DIRECTIONS:
Look through the records, and wherever the string "numeric" turns up, copy out that line.

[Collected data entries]
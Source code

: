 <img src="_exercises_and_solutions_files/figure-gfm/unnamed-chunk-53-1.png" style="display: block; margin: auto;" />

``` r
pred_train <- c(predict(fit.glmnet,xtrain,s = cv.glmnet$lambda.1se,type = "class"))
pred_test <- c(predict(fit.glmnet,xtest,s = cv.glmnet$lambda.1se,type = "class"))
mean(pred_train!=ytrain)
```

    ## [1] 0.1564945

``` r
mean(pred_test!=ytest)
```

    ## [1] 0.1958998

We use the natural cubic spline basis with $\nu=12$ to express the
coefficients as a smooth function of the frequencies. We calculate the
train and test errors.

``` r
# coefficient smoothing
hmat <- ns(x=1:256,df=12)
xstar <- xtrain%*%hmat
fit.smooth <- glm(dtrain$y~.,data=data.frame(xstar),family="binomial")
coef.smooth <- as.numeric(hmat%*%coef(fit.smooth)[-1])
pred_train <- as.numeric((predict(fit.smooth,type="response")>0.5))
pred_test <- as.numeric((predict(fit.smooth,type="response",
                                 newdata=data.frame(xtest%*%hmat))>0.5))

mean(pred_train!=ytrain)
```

...

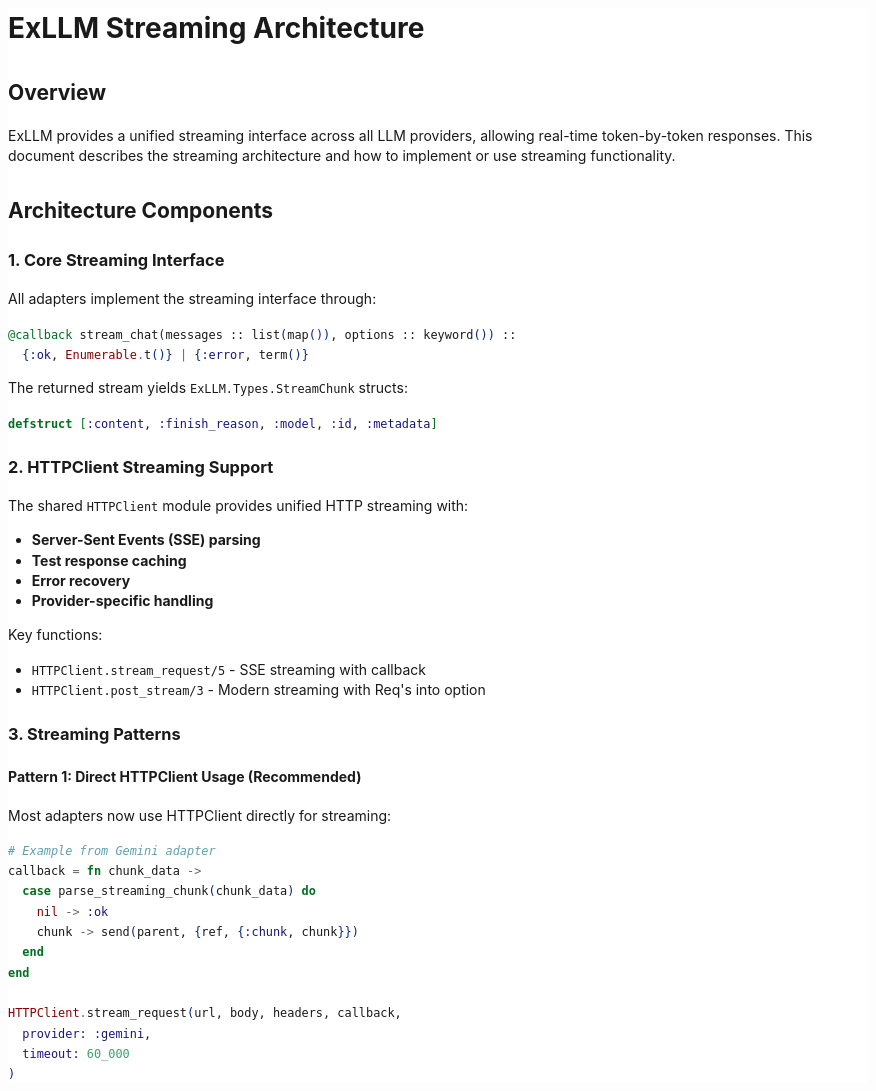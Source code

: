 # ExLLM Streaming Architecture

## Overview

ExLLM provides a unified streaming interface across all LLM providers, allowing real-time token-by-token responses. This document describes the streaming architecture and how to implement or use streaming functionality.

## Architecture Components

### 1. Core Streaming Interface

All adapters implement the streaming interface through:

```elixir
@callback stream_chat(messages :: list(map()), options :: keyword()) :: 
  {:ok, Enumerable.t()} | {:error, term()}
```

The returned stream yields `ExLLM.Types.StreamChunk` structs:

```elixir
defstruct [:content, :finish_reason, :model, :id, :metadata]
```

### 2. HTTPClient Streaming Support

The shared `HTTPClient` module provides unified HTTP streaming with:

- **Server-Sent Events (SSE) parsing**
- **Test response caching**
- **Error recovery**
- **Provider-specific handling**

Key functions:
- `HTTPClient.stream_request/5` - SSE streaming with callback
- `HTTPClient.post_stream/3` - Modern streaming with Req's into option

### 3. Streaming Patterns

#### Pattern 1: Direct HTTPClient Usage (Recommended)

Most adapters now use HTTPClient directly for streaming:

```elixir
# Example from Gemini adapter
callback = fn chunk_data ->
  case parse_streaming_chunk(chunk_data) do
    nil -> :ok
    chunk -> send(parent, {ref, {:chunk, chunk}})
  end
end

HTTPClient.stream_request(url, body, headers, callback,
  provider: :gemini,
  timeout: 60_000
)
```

...

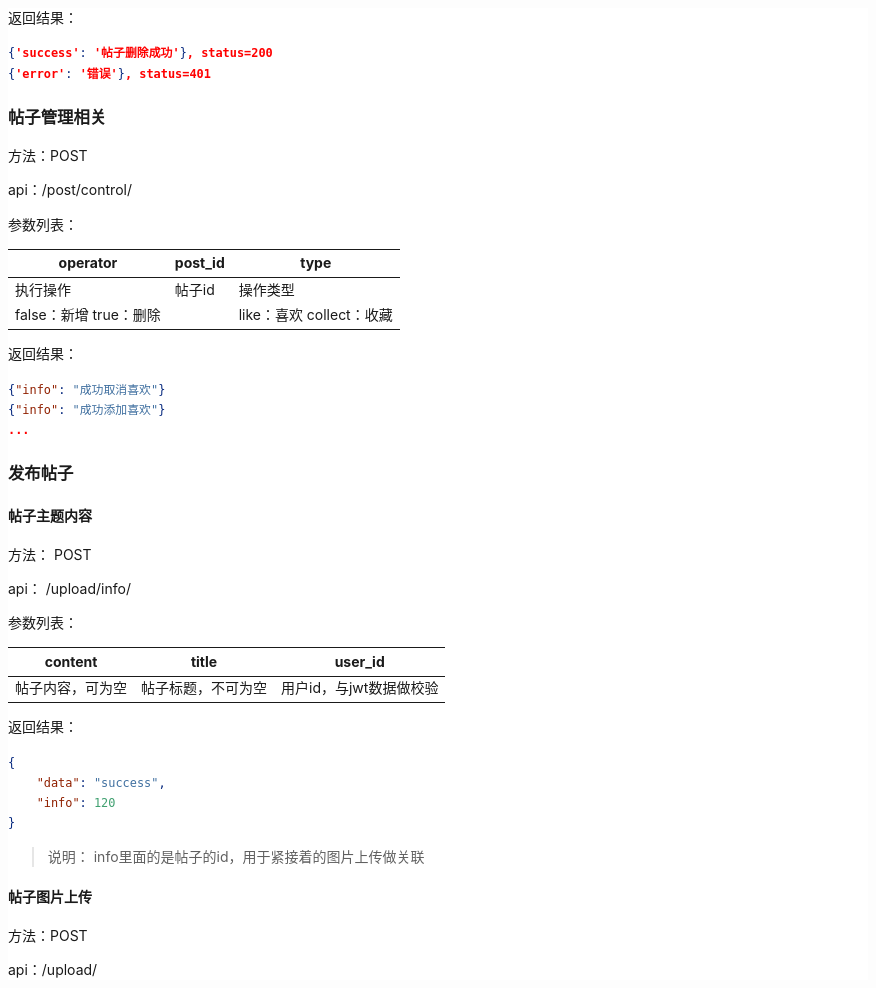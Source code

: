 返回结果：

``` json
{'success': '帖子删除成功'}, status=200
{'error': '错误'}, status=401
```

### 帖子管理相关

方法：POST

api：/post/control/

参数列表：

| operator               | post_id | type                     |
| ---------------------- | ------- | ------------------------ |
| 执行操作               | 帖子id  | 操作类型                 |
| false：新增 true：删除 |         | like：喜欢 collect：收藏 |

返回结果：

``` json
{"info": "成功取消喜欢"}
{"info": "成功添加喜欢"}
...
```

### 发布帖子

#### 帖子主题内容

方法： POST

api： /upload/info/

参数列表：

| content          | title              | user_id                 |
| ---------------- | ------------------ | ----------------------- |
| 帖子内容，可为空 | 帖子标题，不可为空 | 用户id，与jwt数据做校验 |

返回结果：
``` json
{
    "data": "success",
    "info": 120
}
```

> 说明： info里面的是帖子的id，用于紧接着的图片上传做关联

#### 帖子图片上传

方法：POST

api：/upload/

EXERCISE RESULT:
coef.smooth <- as.numeric(hmat%*%coef(fit.smooth)[-1])
pred_train <- as.numeric((predict(fit.smooth,type="response")>0.5))
pred_test <- as.numeric((predict(fit.smooth,type="response",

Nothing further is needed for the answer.